The present study is a descriptive monograph of the language spoken by
Yawuru Aborigines of north-west Australia. The Yawuru language is
genetically classified as a member of the Nyulnyulan family. Morphologically
it is counted among the so-called "prefixing languages" and has a highly
complicated inflexional morphology of verbs, whereas word ordering is
remarkably flexible. In terms of syntactic typology, Yawuru is an ergative
language which, however, reveals an accusative-type verb agreement
The practical orthography for the Yawuru language employed in this
monograph is allophonic (i.e. slightly over-differentiating) rather than purely
phonemic. Reasons for using such a spelling System are stated in Chapter 3.
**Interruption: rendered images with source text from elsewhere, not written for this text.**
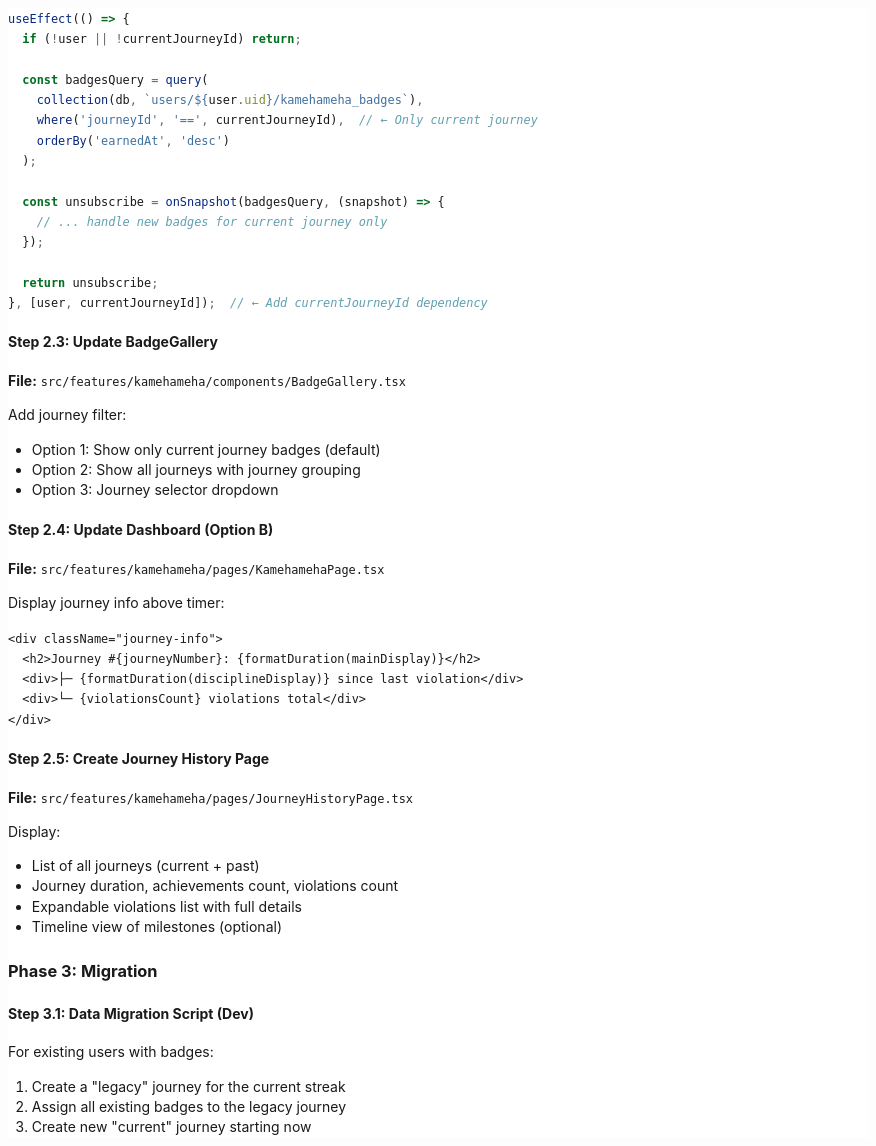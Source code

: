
 ```typescript
useEffect(() => {
  if (!user || !currentJourneyId) return;

  const badgesQuery = query(
    collection(db, `users/${user.uid}/kamehameha_badges`),
    where('journeyId', '==', currentJourneyId),  // ← Only current journey
    orderBy('earnedAt', 'desc')
  );

  const unsubscribe = onSnapshot(badgesQuery, (snapshot) => {
    // ... handle new badges for current journey only
  });

  return unsubscribe;
}, [user, currentJourneyId]);  // ← Add currentJourneyId dependency
```

#### Step 2.3: Update BadgeGallery
**File:** `src/features/kamehameha/components/BadgeGallery.tsx`

Add journey filter:
- Option 1: Show only current journey badges (default)
- Option 2: Show all journeys with journey grouping
- Option 3: Journey selector dropdown

#### Step 2.4: Update Dashboard (Option B)
**File:** `src/features/kamehameha/pages/KamehamehaPage.tsx`

Display journey info above timer:
```tsx
<div className="journey-info">
  <h2>Journey #{journeyNumber}: {formatDuration(mainDisplay)}</h2>
  <div>├─ {formatDuration(disciplineDisplay)} since last violation</div>
  <div>└─ {violationsCount} violations total</div>
</div>
```

#### Step 2.5: Create Journey History Page
**File:** `src/features/kamehameha/pages/JourneyHistoryPage.tsx`

Display:
- List of all journeys (current + past)
- Journey duration, achievements count, violations count
- Expandable violations list with full details
- Timeline view of milestones (optional)

### Phase 3: Migration

#### Step 3.1: Data Migration Script (Dev)

For existing users with badges:
1. Create a "legacy" journey for the current streak
2. Assign all existing badges to the legacy journey
3. Create new "current" journey starting now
Throughout the description, considerable weight is laid on elucidating
semantic aspects of the morphology and syntax of the language rather than
merely presenting forms and their combinations. A meaningwise approach is
central to this description, particularly in the treatment of verbal and
pronominal morphology (Chapters 4 and 7). Also semantically-oriented are
accounts of preverbs (Chapter 5), case marking (Chapter 6), adverbs
(Chapter 8), reduplication (Chapter 9) and syntactic construction patterns
(Chapter 10). A large number of sentential examples, more often context-
bound than not, will be cited in order to substantiate the points of discussion.
Unless otherwise noted, all the sample sentences are taken from native
Speakers' natural spontaneous utterances.
Comparative linguistics is outside the scope of this study, although several
important facts are pointed out in footnotes.